![]()
![]()
![]()
-------------------------
Via Workers World News Service
Reprinted from the July 24, 1997
issue of Workers World newspaper
-------------------------Vietnam, Nike & U.S. imperialism
U.S. government should pay war reparation
By Deirdre Griswold
In June, a Vietnamese court sentenced a Nike factory supervisor to six months in prison for forcing 56 workers to jog around the plant in the heat of the day. Several workers had fainted. The supervisor was from Taiwan.
The prison sentence was a signal to the many foreign companies that have opened plants in Vietnam not to behave the way they do in repressive capitalist countries.
Indonesia is another place where Nike has extensive factories. But there, it is the workers, not management, who police regularly attack and jail.

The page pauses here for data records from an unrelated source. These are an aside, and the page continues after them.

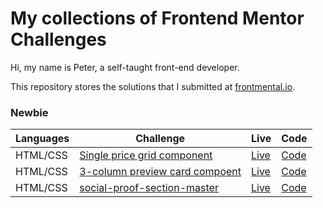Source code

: # My collections of Frontend Mentor Challenges

Hi, my name is Peter, a self-taught front-end developer.

This repository stores the solutions that I submitted at [frontmental.io](https://www.frontendmentor.io/).

### Newbie

| Languages | Challenge                                                                                                                    | Live                                                       | Code                                                                                                            |
| --------- | ---------------------------------------------------------------------------------------------------------------------------- | ---------------------------------------------------------- | --------------------------------------------------------------------------------------------------------------- |
| HTML/CSS  | [Single price grid component](https://www.frontendmentor.io/challenges/single-price-grid-component-5ce41129d0ff452fec5abbbc) | [Live](https://single-price-by-peter.netlify.app/)         | [Code](https://github.com/PeterHuang-13/frontend_mentor_challenges/tree/master/Single_price_grid_component)     |
| HTML/CSS  | [3-column preview card compoent](https://www.frontendmentor.io/challenges/3column-preview-card-component-pH92eAR2-)          | [Live](https://3column-preview-card.netlify.app/)          | [Code](https://github.com/PeterHuang-13/frontend_mentor_challenges/tree/master/3-column_preview_card_component) |
| HTML/CSS  | [social-proof-section-master](https://www.frontendmentor.io/challenges/social-proof-section-6e0qTv_bA)                       | [Live](https://social-proof-section-solution.netlify.app/) | [Code](https://github.com/PeterHuang-13/frontend_mentor_challenges/tree/master/social-proof-section-master)     |
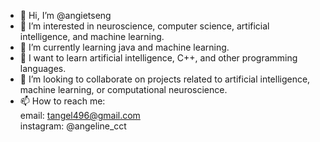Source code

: - 👋 Hi, I’m @angietseng
- 👀 I’m interested in neuroscience, computer science, artificial intelligence, and machine learning. 
- 🌱 I’m currently learning java and machine learning.
- 🎃 I want to learn artificial intelligence, C++, and other programming languages. 
- 💞️ I’m looking to collaborate on projects related to artificial intelligence, machine learning, or computational neuroscience. 
- 📫 How to reach me: \
     email: tangel496@gmail.com \
     instagram: @angeline_cct 

<!---
angietseng/angietseng is a ✨ special ✨ repository because its `README.md` (this file) appears on your GitHub profile.
You can click the Preview link to take a look at your changes.
--->
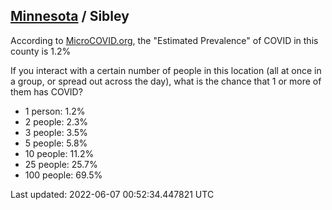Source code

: 
## [Minnesota](/united-states/minnesota) / Sibley

According to [MicroCOVID.org](http://microcovid.org),
the "Estimated Prevalence" of COVID in this county is 1.2%

If you interact with a certain number of people in this location
(all at once in a group, or spread out across the day), what is the chance that
1 or more of them has COVID?

- 1 person: 1.2%
- 2 people: 2.3%
- 3 people: 3.5%
- 5 people: 5.8%
- 10 people: 11.2%
- 25 people: 25.7%
- 100 people: 69.5%

Last updated: 2022-06-07 00:52:34.447821 UTC
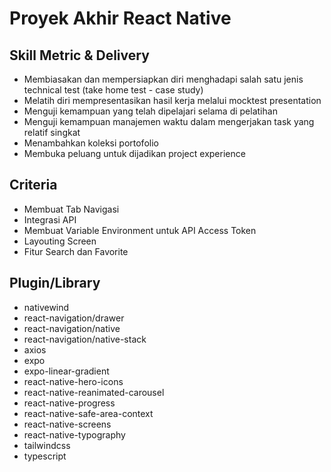 # Proyek Akhir React Native

## Skill Metric & Delivery
- Membiasakan dan mempersiapkan diri menghadapi salah satu jenis technical test (take home test - case study)
- Melatih diri mempresentasikan hasil kerja melalui mocktest presentation
- Menguji kemampuan yang telah dipelajari selama di pelatihan
- Menguji kemampuan manajemen waktu dalam mengerjakan task yang relatif singkat
- Menambahkan koleksi portofolio
- Membuka peluang untuk dijadikan project experience

## Criteria
- Membuat Tab Navigasi
- Integrasi API
- Membuat Variable Environment untuk API Access Token
- Layouting Screen
- Fitur Search dan Favorite

## Plugin/Library
- nativewind
- react-navigation/drawer
- react-navigation/native
- react-navigation/native-stack
- axios
- expo
- expo-linear-gradient
- react-native-hero-icons
- react-native-reanimated-carousel
- react-native-progress
- react-native-safe-area-context
- react-native-screens
- react-native-typography
- tailwindcss
- typescript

The Indonesian government is the product of a fascist military coup in 1965 that was backed by Washington. It has the blood of a million workers, peasants and progressives-- slaughtered by the military in the aftermath of the coup--on its hands.
Vietnam's history is very different.
Vietnam's workers fought for decades for liberation from foreign domination and capitalist exploitation. They defeated the invading armies of first French and then U.S. imperialism and tried to build a socialist economy. But in recent years, Vietnam opened up to foreign capital to try to overcome severe poverty and underdevelopment.
It takes no imagination to understand why conditions there have been so harsh. The war took 3 million Vietnamese lives. It left 4.4 million people wounded and 400,000 missing in action.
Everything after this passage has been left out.